▶ _Input data_:
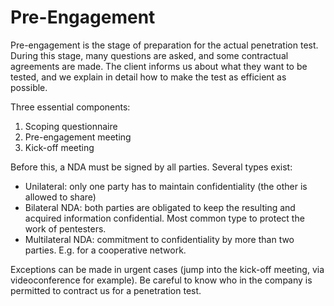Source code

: # Pre-Engagement
Pre-engagement is the stage of preparation for the actual penetration test. During this stage, many questions are asked, and some contractual agreements are made. The client informs us about what they want to be tested, and we explain in detail how to make the test as efficient as possible.

Three essential components:
1. Scoping questionnaire
2. Pre-engagement meeting
3. Kick-off meeting

Before this, a NDA must be signed by all parties. Several types exist:
- Unilateral: only one party has to maintain confidentiality (the other is allowed to share)
- Bilateral NDA: both parties are obligated to keep the resulting and acquired information confidential. Most common type to protect the work of pentesters.
- Multilateral NDA: commitment to confidentiality by more than two parties. E.g. for a cooperative network.

Exceptions can be made in urgent cases (jump into the kick-off meeting, via videoconference for example).
Be careful to know who in the company is permitted to contract us for a penetration test.

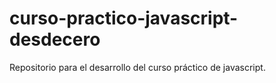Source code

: # curso-practico-javascript-desdecero
Repositorio para el desarrollo del curso práctico de javascript.
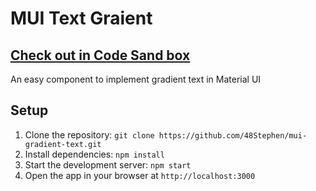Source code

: <!DOCTYPE html>
<html>

<body>
	<h1>MUI Text Graient</h1>
    <h2><a href="https://codesandbox.io/s/mui-text-gradient-gklp69">Check out in Code Sand box</a></h2>
	<p>An easy component to implement gradient text in Material UI</p>

<h2>Setup</h2>
<ol>
	<li>Clone the repository: <code>git clone https://github.com/48Stephen/mui-gradient-text.git</code></li>
	<li>Install dependencies: <code>npm install</code></li>
	<li>Start the development server: <code>npm start</code></li>
	<li>Open the app in your browser at <code>http://localhost:3000</code></li>
</ol>

</body>
</html>
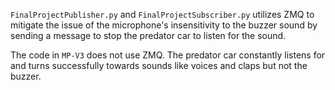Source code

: 
`FinalProjectPublisher.py` and `FinalProjectSubscriber.py` utilizes ZMQ to mitigate the issue of the microphone's insensitivity to the buzzer sound by sending a message to stop the predator car to listen for the sound.

The code in `MP-V3` does not use ZMQ. The predator car constantly listens for and turns successfully towards sounds like voices and claps but not the buzzer.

▶ _To do_: Please hand back every entry above exactly, with no images in the copy.

▶ _Result for this task_:
Source code

: # Pre-Engagement
Pre-engagement is the stage of preparation for the actual penetration test. During this stage, many questions are asked, and some contractual agreements are made. The client informs us about what they want to be tested, and we explain in detail how to make the test as efficient as possible.

Three essential components:
1. Scoping questionnaire
2. Pre-engagement meeting
3. Kick-off meeting

Before this, a NDA must be signed by all parties. Several types exist:
- Unilateral: only one party has to maintain confidentiality (the other is allowed to share)
- Bilateral NDA: both parties are obligated to keep the resulting and acquired information confidential. Most common type to protect the work of pentesters.
- Multilateral NDA: commitment to confidentiality by more than two parties. E.g. for a cooperative network.

Exceptions can be made in urgent cases (jump into the kick-off meeting, via videoconference for example).
Be careful to know who in the company is permitted to contract us for a penetration test.

Source code

: # curso-practico-javascript-desdecero
Repositorio para el desarrollo del curso práctico de javascript.
Source code

: <!DOCTYPE html>
<html>

<body>
	<h1>MUI Text Graient</h1>
    <h2><a href="https://codesandbox.io/s/mui-text-gradient-gklp69">Check out in Code Sand box</a></h2>
	<p>An easy component to implement gradient text in Material UI</p>

<h2>Setup</h2>
<ol>
	<li>Clone the repository: <code>git clone https://github.com/48Stephen/mui-gradient-text.git</code></li>
	<li>Install dependencies: <code>npm install</code></li>
	<li>Start the development server: <code>npm start</code></li>
	<li>Open the app in your browser at <code>http://localhost:3000</code></li>
</ol>

</body>
</html>
Source code

: 
`FinalProjectPublisher.py` and `FinalProjectSubscriber.py` utilizes ZMQ to mitigate the issue of the microphone's insensitivity to the buzzer sound by sending a message to stop the predator car to listen for the sound.

The code in `MP-V3` does not use ZMQ. The predator car constantly listens for and turns successfully towards sounds like voices and claps but not the buzzer.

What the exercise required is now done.